Case study · Web app

Filipino Appliance Repair

A booking web app for a family appliance-repair business in the GTA, built on Base44 (a low-code platform). I configured and customized the app, fixed its logic, wired the booking and notification flows, and hardened it for production — then kept it running while the family handles the repairs.

Base44Booking systemPWAEmail notificationsSecurityDNS
My role
Builder, developer & maintainer
Status
Live in production
Tested
End-to-end, all passing

Below is what's actually inside — the work that turned a basic site into a working booking tool a real business runs on.
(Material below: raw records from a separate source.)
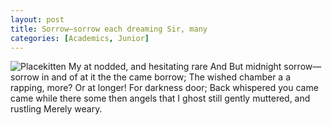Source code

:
 ```yaml
---
layout: post
title: Sorrow—sorrow each dreaming Sir, many
categories: [Academics, Junior]
---
```


![Placekitten](http://placekitten.com/g/400/400)
My at nodded, and hesitating rare And But midnight sorrow—sorrow in and of at
it the the came borrow; The wished chamber a a rapping, more? Or at longer! For
darkness door; Back whispered you came came while there some then angels that I
ghost still gently muttered, and rustling Merely weary.
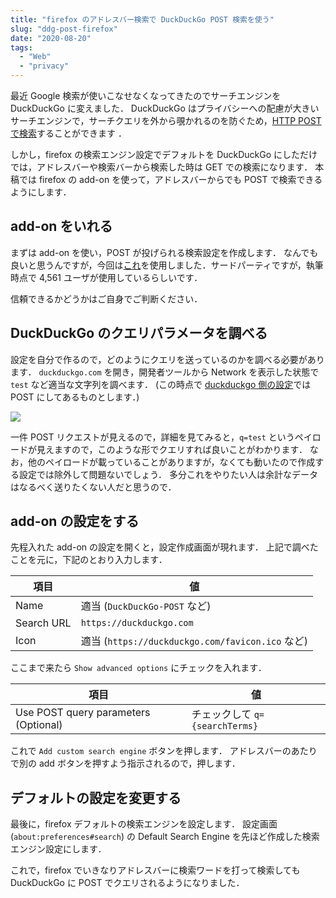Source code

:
 ```yaml
---
title: "firefox のアドレスバー検索で DuckDuckGo POST 検索を使う"
slug: "ddg-post-firefox"
date: "2020-08-20"
tags:
  - "Web"
  - "privacy"
---
```


最近 Google 検索が使いこなせなくなってきたのでサーチエンジンを DuckDuckGo に変えました．
DuckDuckGo はプライバシーへの配慮が大きいサーチエンジンで，サーチクエリを外から覗かれるのを防ぐため，[HTTP POST で検索](https://duckduckgo.com/settings#privacy)することができます ．

しかし，firefox の検索エンジン設定でデフォルトを DuckDuckGo にしただけでは，アドレスバーや検索バーから検索した時は GET での検索になります．
本稿では firefox の add-on を使って，アドレスバーからでも POST で検索できるようにします．

## add-on をいれる

まずは add-on を使い，POST が投げられる検索設定を作成します．
なんでも良いと思うんですが，今回は[これ](https://addons.mozilla.org/en-US/firefox/addon/add-custom-search-engine/)を使用しました．サードパーティですが，執筆時点で 4,561 ユーザが使用しているらしいです．

信頼できるかどうかはご自身でご判断ください．

## DuckDuckGo のクエリパラメータを調べる

設定を自分で作るので，どのようにクエリを送っているのかを調べる必要があります．
`duckduckgo.com` を開き，開発者ツールから Network を表示した状態で `test` など適当な文字列を調べます．
(この時点で [duckduckgo 側の設定](https://duckduckgo.com/settings#privacy)では POST にしてあるものとします．)

![](/assets/2008/ddg-post-firefox.png)

一件 POST リクエストが見えるので，詳細を見てみると，`q=test` というペイロードが見えますので，このような形でクエリすれば良いことがわかります．
なお，他のペイロードが載っていることがありますが，なくても動いたので作成する設定では除外して問題ないでしょう．
多分これをやりたい人は余計なデータはなるべく送りたくない人だと思うので．

## add-on の設定をする

先程入れた add-on の設定を開くと，設定作成画面が現れます．
上記で調べたことを元に，下記のとおり入力します．

| 項目       | 値                                               |
| ---------- | ------------------------------------------------ |
| Name       | 適当 (`DuckDuckGo-POST` など)                    |
| Search URL | `https://duckduckgo.com`                         |
| Icon       | 適当 (`https://duckduckgo.com/favicon.ico` など) |

ここまで来たら `Show advanced options` にチェックを入れます．

| 項目                                 | 値                             |
| ------------------------------------ | ------------------------------ |
| Use POST query parameters (Optional) | チェックして `q={searchTerms}` |

これで `Add custom search engine` ボタンを押します．
アドレスバーのあたりで別の add ボタンを押すよう指示されるので，押します．

## デフォルトの設定を変更する

最後に，firefox デフォルトの検索エンジンを設定します．
設定画面 (`about:preferences#search`) の Default Search Engine を先ほど作成した検索エンジン設定にします．

これで，firefox でいきなりアドレスバーに検索ワードを打って検索しても DuckDuckGo に POST でクエリされるようになりました．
Every piece was tested end-to-end before going live.

What I built inside

Click into the live site to see the front end — here's what I configured, fixed and built behind it.

Booking system

Calendar & scheduling

Fixed a booking-display bug so the calendar shows every booking for a date instead of only the first one, and ran bulk status clean-up on stale pending requests so the schedule reflects reality.

Notifications

Customer & technician emails

Wired the notification flow end-to-end — customers get booking confirmations and the assigned technician is alerted automatically, so nothing falls through the cracks.

Security

Hardening & access control

Locked the app down: row-level security, request rate limiting, authentication guards on protected routes, and secrets moved into environment variables instead of sitting in code.

Reliability

PWA & offline behaviour

Rewrote the service worker to a network-first strategy, so the app loads fresh content reliably and still behaves like an installable progressive web app.

Content & UX

Services gallery

Restructured the gallery into clear "Our Services" and "Recent Work" sections so visitors immediately understand what's offered and see proof of past jobs.

Setup

Domain & team

Configured the custom domain and DNS, and set up the technician account so the right person receives and works the incoming jobs.

Tested before it shipped

I don't push to production on hope. Each flow was checked end-to-end, and everything passed before it went live.